Response from Major Players
Cloudflare, Google, and even the Polyfill.io domain provider have taken steps to prevent sites with the malicious “plugin” from loading. Despite these measures, the attacks continue to persist. It is highly recommended that websites using these scripts remove them immediately to prevent further exploitation.
Quick Points
- Scope of Attack: JavaScript supply chain attacks via Polyfill.io have affected tens of millions of legitimate websites, as stated by Cloudflare’s CEO, Matthew Prince.
- Nature of the Attack: Websites using the compromised script have been turned into “watering-holes” for Chinese cyber-attackers, redirecting users to scam sites or malware.
- Affected Entities: Major websites such as Hulu, Intuit, Nintendo, JSTOR, and the World Economic Forum have been affected.
- Preventive Actions: Cloudflare and Google are starting to restrict sites using these malicious scripts.
Immediate Actions
- Review and Remove: Assess your websites for any dependency on Polyfill.io and remove the scripts as necessary.
- Monitor Activities: Keep an eye on unusual activities or signs of malicious code.

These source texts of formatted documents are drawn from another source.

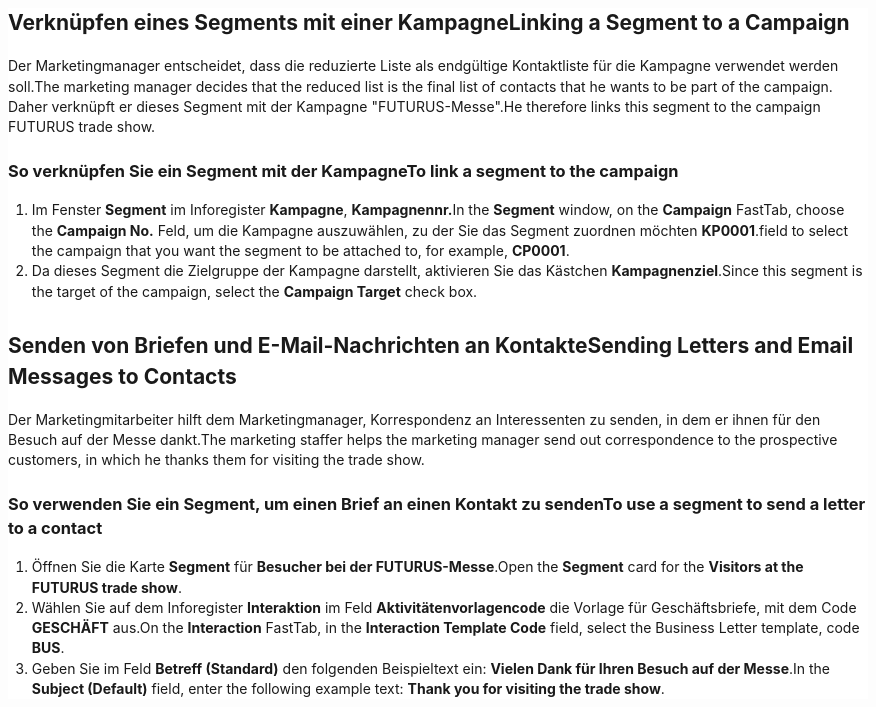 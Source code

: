 ## <a name="linking-a-segment-to-a-campaign"></a><span data-ttu-id="d2b86-180">Verknüpfen eines Segments mit einer Kampagne</span><span class="sxs-lookup"><span data-stu-id="d2b86-180">Linking a Segment to a Campaign</span></span>  
 <span data-ttu-id="d2b86-181">Der Marketingmanager entscheidet, dass die reduzierte Liste als endgültige Kontaktliste für die Kampagne verwendet werden soll.</span><span class="sxs-lookup"><span data-stu-id="d2b86-181">The marketing manager decides that the reduced list is the final list of contacts that he wants to be part of the campaign.</span></span> <span data-ttu-id="d2b86-182">Daher verknüpft er dieses Segment mit der Kampagne "FUTURUS-Messe".</span><span class="sxs-lookup"><span data-stu-id="d2b86-182">He therefore links this segment to the campaign FUTURUS trade show.</span></span>  

### <a name="to-link-a-segment-to-the-campaign"></a><span data-ttu-id="d2b86-183">So verknüpfen Sie ein Segment mit der Kampagne</span><span class="sxs-lookup"><span data-stu-id="d2b86-183">To link a segment to the campaign</span></span>  

1.  <span data-ttu-id="d2b86-184">Im Fenster **Segment** im Inforegister **Kampagne**, **Kampagnennr.**</span><span class="sxs-lookup"><span data-stu-id="d2b86-184">In the **Segment** window, on the **Campaign** FastTab, choose the **Campaign No.**</span></span> <span data-ttu-id="d2b86-185">Feld, um die Kampagne auszuwählen, zu der Sie das Segment zuordnen möchten **KP0001**.</span><span class="sxs-lookup"><span data-stu-id="d2b86-185">field to select the campaign that you want the segment to be attached to, for example, **CP0001**.</span></span>  
2.  <span data-ttu-id="d2b86-186">Da dieses Segment die Zielgruppe der Kampagne darstellt, aktivieren Sie das Kästchen **Kampagnenziel**.</span><span class="sxs-lookup"><span data-stu-id="d2b86-186">Since this segment is the target of the campaign, select the **Campaign Target** check box.</span></span>  

## <a name="sending-letters-and-email-messages-to-contacts"></a><span data-ttu-id="d2b86-187">Senden von Briefen und E-Mail-Nachrichten an Kontakte</span><span class="sxs-lookup"><span data-stu-id="d2b86-187">Sending Letters and Email Messages to Contacts</span></span>  
 <span data-ttu-id="d2b86-188">Der Marketingmitarbeiter hilft dem Marketingmanager, Korrespondenz an Interessenten zu senden, in dem er ihnen für den Besuch auf der Messe dankt.</span><span class="sxs-lookup"><span data-stu-id="d2b86-188">The marketing staffer helps the marketing manager send out correspondence to the prospective customers, in which he thanks them for visiting the trade show.</span></span>  

### <a name="to-use-a-segment-to-send-a-letter-to-a-contact"></a><span data-ttu-id="d2b86-189">So verwenden Sie ein Segment, um einen Brief an einen Kontakt zu senden</span><span class="sxs-lookup"><span data-stu-id="d2b86-189">To use a segment to send a letter to a contact</span></span>  

1.  <span data-ttu-id="d2b86-190">Öffnen Sie die Karte **Segment** für **Besucher bei der FUTURUS-Messe**.</span><span class="sxs-lookup"><span data-stu-id="d2b86-190">Open the **Segment** card for the **Visitors at the FUTURUS trade show**.</span></span>  
2.  <span data-ttu-id="d2b86-191">Wählen Sie auf dem Inforegister **Interaktion** im Feld **Aktivitätenvorlagencode** die Vorlage für Geschäftsbriefe, mit dem Code **GESCHÄFT** aus.</span><span class="sxs-lookup"><span data-stu-id="d2b86-191">On the **Interaction** FastTab, in the **Interaction Template Code** field, select the Business Letter template, code **BUS**.</span></span>  
3.  <span data-ttu-id="d2b86-192">Geben Sie im Feld **Betreff (Standard)** den folgenden Beispieltext ein: **Vielen Dank für Ihren Besuch auf der Messe**.</span><span class="sxs-lookup"><span data-stu-id="d2b86-192">In the **Subject (Default)** field, enter the following example text: **Thank you for visiting the trade show**.</span></span>  
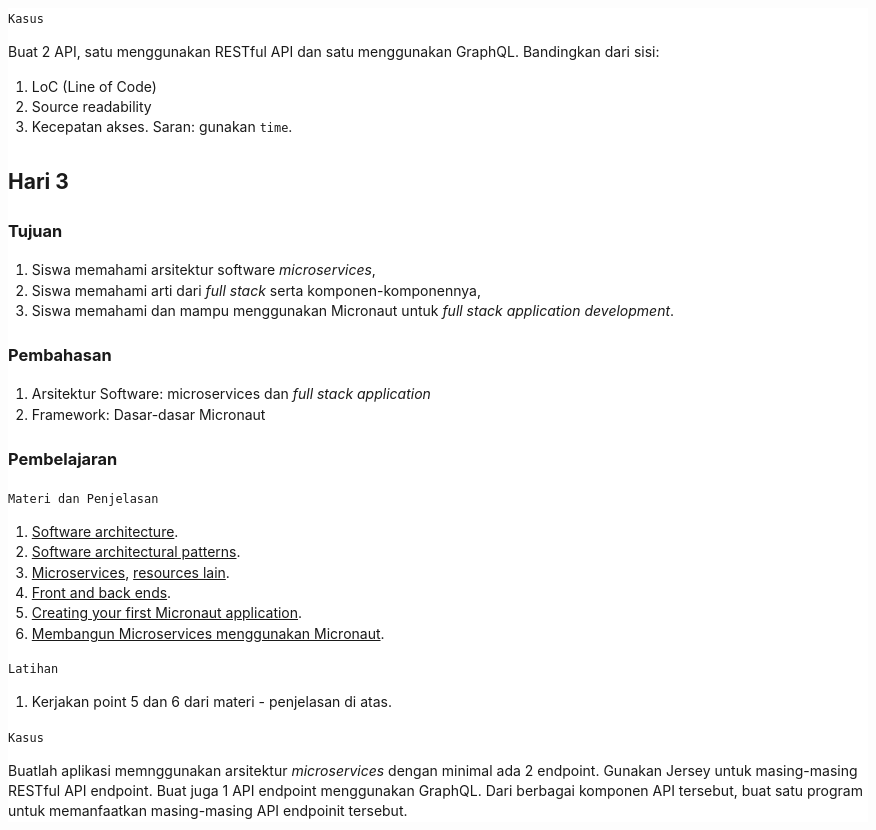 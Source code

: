 
```
Kasus
```

Buat 2 API, satu menggunakan RESTful API dan satu menggunakan GraphQL. Bandingkan dari sisi:

1. LoC (Line of Code)
2. Source readability
3. Kecepatan akses. Saran: gunakan `time`.


## Hari 3

### Tujuan

1. Siswa memahami arsitektur software *microservices*,
2. Siswa memahami arti dari *full stack* serta komponen-komponennya,
3. Siswa memahami dan mampu menggunakan Micronaut untuk *full stack application development*.

### Pembahasan

1. Arsitektur Software: microservices dan *full stack application*
2. Framework: Dasar-dasar Micronaut

### Pembelajaran

```
Materi dan Penjelasan
```

1. [Software architecture](https://en.wikipedia.org/wiki/Software_architecture).
2. [Software architectural patterns](https://towardsdatascience.com/10-common-software-architectural-patterns-in-a-nutshell-a0b47a1e9013).
3. [Microservices](https://en.wikipedia.org/wiki/Microservices), [resources lain](https://microservices.io/).
4. [Front and back ends](https://en.wikipedia.org/wiki/Front_and_back_ends).
5. [Creating your first Micronaut application](https://guides.micronaut.io/creating-your-first-micronaut-app/guide/index.html).
6. [Membangun Microservices menggunakan Micronaut](https://www.infoq.com/articles/micronaut-tutorial-microservices-jvm/).


```
Latihan
```

1. Kerjakan point 5 dan 6 dari materi - penjelasan di atas.


```
Kasus
```

Buatlah aplikasi memnggunakan arsitektur *microservices* dengan minimal ada 2 endpoint. Gunakan
Jersey untuk masing-masing RESTful API endpoint. Buat juga 1 API endpoint menggunakan GraphQL. Dari
berbagai komponen API tersebut, buat satu program untuk memanfaatkan masing-masing API endpoinit
tersebut.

- Use Clean Versions: Utilize Fastly or Cloudflare’s “clean” versions of Polyfill scripts when necessary.
Pentest Report Findings
In your next penetration test, look for these report findings:
- Under the “External IP Vulnerability Analysis Log” and “Internal Vulnerability Analysis Log,” you will find Polyfill-related findings listed under the “Web Application Scanning Consolidation / Info Reporting” section.
Stay Secure
As always, we are dedicated to your security. Take these steps promptly to safeguard your digital assets from this ongoing threat.